Bild: Hoffnung auf Denkanstöße: Das Denkmal am Stephansplatz ist immer wieder…
taz: Ist die Zerstörung der Kunstinstallation am Kriegerdenkmal in Ihren
Augen besser als gar keine Reaktion, Herr Hentschel?
Ulrich Hentschel: Es hilft der Aufmerksamkeit. Aber wünschenswert ist vor
allem, und das erleben wir auch, dass die Installation bei denen Reaktionen
hervorruft, die im Alltag daran vorbeigehen. Ich habe zweimal eine halbe
Stunde am Kriegerdenkmal am Stephansplatz verbracht und viele Leute stehen
bleiben sehen. „Was soll die Wäsche hier“, sagen sie und schauen sich die
Inschrift zum ersten Mal genauer an: „Deutschland muss leben und wenn wir
sterben müssen“, steht dort. „Das ist ja furchtbar“, sagten die Leute da…
Das heißt, die Reaktion auf die Installation an den sechs Standorten ist
insgesamt positiv?
Das ist schwierig zu quantifizieren. Die häufigste Reaktion ist sicher: Was
soll das denn? Das war übrigens auch meine Reaktion, als ich von der Idee
der Künstler hörte, eine Wäscheleine mit weißer Wäsche daran vor die
Kriegsdenkmäler zu hängen. Aber als ich nach zwei Minuten anfing, darüber
nachzudenken, was das mit der Wäsche denn bedeuten sollte, fand ich es
interessant.
Es gibt einen großen Kontrast zwischen der pathetischen Wucht der Denkmäler
und der Banalität der Wäsche. Ist das das Provozierende daran?
Die Wäsche hängt normalerweise hinter dem Haus, es ist der von der
Nachbarschaft abgeschirmte Alltag. Jetzt ist sie nach vorne geholt, um die
Kriegsverherrlichung hinter dem Alltag zu sehen. Der Alltag, das wissen wir
aus den Kriegen, lief gerade für die Deutschen ja, solange sie nicht
unmittelbar betroffen waren, normal weiter.
In einer Reaktion auf die Zerstörung sagten Sie, dass man mit „Zorn zur
Kenntnis nehmen müsse“, dass es Menschen gebe, die die Kunstaktion nicht
zulassen wollten. Was machen Sie mit Ihrem Zorn?
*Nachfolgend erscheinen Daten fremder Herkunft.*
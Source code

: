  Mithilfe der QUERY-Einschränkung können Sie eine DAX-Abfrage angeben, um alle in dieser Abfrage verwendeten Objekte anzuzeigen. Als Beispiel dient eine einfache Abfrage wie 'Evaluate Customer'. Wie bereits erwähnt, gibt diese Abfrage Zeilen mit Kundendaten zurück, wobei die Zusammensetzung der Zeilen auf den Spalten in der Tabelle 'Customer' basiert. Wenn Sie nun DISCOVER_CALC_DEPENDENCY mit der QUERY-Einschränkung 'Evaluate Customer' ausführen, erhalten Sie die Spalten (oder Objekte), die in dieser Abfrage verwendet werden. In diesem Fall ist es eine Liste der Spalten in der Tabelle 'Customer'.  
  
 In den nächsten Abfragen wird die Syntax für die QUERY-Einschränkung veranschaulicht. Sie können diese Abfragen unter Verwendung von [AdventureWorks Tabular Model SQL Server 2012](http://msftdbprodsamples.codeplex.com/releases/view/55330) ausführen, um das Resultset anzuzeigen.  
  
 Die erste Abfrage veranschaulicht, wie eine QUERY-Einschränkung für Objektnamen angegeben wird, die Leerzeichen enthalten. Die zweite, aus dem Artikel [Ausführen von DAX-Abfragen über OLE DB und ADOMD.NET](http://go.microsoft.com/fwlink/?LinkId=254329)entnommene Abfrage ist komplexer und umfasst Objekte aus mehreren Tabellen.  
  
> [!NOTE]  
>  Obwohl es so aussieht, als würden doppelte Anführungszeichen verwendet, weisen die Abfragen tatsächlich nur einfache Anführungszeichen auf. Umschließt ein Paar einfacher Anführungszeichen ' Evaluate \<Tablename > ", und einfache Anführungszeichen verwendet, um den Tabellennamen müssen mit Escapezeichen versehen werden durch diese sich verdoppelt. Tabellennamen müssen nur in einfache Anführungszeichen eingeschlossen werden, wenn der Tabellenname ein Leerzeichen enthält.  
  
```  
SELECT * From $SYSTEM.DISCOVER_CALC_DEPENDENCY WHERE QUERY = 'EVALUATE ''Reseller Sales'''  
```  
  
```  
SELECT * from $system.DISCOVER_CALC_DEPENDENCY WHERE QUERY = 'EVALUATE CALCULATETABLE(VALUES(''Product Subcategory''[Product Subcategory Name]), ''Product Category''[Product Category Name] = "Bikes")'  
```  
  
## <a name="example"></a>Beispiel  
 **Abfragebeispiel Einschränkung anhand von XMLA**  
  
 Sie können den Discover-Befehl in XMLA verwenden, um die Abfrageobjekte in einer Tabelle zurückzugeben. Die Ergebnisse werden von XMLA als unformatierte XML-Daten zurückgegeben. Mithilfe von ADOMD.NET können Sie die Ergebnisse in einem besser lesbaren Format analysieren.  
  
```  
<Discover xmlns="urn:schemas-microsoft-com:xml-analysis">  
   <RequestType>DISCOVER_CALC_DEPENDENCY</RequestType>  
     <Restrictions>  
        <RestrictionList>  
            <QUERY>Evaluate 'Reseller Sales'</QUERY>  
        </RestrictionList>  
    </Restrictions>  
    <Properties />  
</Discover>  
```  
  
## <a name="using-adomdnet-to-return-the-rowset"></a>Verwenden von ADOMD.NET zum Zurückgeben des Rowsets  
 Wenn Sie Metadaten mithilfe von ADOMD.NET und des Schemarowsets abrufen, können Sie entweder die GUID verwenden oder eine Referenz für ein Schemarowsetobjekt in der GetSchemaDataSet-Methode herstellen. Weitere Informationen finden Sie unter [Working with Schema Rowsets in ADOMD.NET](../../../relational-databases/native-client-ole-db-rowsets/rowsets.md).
Der Zorn flaut ab und wir versuchen, ihn in weitere Aufklärungsarbeit
umzusetzen. Aber wir sind tatsächlich zornig über diese Mischung aus
Ungebildetheit und bewusster Zerstörung von Nachdenklichkeit. Diese
Menschen haben keine Argumente vorzubringen, sondern lassen rechte
Aggressivität an einem Kunstwerk aus.
Sie vermuten eine politische Haltung, nicht bloß Randale?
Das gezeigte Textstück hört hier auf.